Aim of the exercise
Transcribe, word for word and without additions, each line below from the one containing "- 利用mysql的Inno" through the one containing "[6]:https://s2.ax1x.com/2019/06/14/V4yRV1.png", both ends included.

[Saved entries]
::::::::

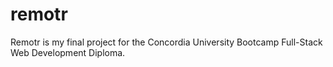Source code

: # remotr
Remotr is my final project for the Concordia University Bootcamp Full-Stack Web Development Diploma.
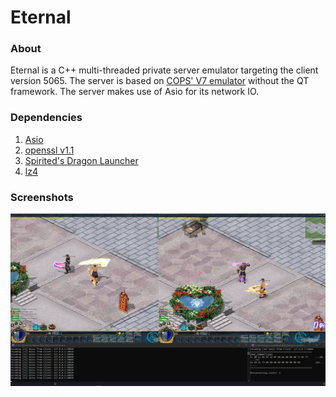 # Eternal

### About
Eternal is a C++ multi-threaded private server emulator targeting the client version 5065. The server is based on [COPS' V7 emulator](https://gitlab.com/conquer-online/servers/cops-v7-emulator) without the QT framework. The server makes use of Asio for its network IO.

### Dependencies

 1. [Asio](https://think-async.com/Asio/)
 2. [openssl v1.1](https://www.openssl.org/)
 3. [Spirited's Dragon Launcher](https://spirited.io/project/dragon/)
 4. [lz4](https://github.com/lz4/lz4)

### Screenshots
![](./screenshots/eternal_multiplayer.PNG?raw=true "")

::::::::

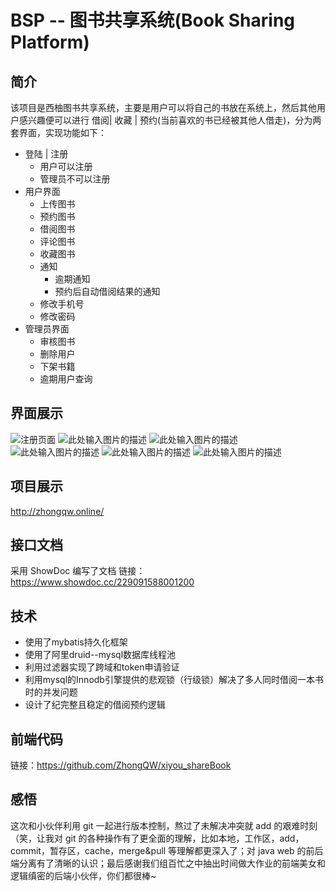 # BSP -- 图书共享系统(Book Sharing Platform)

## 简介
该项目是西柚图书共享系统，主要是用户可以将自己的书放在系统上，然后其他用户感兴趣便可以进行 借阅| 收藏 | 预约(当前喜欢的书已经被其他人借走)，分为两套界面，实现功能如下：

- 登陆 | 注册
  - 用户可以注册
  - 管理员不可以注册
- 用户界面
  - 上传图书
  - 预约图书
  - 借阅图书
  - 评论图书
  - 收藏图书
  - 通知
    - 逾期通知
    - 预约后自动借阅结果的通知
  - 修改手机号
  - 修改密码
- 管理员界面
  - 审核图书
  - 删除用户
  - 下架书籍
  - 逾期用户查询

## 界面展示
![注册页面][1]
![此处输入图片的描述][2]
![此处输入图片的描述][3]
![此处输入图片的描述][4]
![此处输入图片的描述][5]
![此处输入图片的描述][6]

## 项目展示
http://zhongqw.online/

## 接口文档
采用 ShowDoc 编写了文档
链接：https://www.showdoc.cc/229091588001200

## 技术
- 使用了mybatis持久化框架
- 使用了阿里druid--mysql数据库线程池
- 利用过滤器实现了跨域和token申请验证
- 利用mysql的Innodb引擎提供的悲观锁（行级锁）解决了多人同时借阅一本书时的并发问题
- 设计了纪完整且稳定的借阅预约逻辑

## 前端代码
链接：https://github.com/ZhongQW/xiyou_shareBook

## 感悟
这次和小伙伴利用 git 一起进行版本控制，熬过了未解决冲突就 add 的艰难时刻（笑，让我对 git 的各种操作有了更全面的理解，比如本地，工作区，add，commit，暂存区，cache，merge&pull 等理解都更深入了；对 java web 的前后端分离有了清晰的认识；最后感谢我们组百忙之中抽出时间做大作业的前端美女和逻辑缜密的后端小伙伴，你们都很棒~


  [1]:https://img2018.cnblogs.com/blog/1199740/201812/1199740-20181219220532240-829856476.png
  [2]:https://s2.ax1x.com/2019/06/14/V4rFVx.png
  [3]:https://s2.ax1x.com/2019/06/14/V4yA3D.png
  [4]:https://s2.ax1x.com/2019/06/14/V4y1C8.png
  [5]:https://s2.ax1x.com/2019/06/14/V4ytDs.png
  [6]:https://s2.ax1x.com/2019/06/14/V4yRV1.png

::::::::

Expected answer
- 利用mysql的Innodb引擎提供的悲观锁（行级锁）解决了多人同时借阅一本书时的并发问题
- 设计了纪完整且稳定的借阅预约逻辑

## 前端代码
链接：https://github.com/ZhongQW/xiyou_shareBook

## 感悟
这次和小伙伴利用 git 一起进行版本控制，熬过了未解决冲突就 add 的艰难时刻（笑，让我对 git 的各种操作有了更全面的理解，比如本地，工作区，add，commit，暂存区，cache，merge&pull 等理解都更深入了；对 java web 的前后端分离有了清晰的认识；最后感谢我们组百忙之中抽出时间做大作业的前端美女和逻辑缜密的后端小伙伴，你们都很棒~


  [1]:https://img2018.cnblogs.com/blog/1199740/201812/1199740-20181219220532240-829856476.png
  [2]:https://s2.ax1x.com/2019/06/14/V4rFVx.png
  [3]:https://s2.ax1x.com/2019/06/14/V4yA3D.png
  [4]:https://s2.ax1x.com/2019/06/14/V4y1C8.png
  [5]:https://s2.ax1x.com/2019/06/14/V4ytDs.png
  [6]:https://s2.ax1x.com/2019/06/14/V4yRV1.png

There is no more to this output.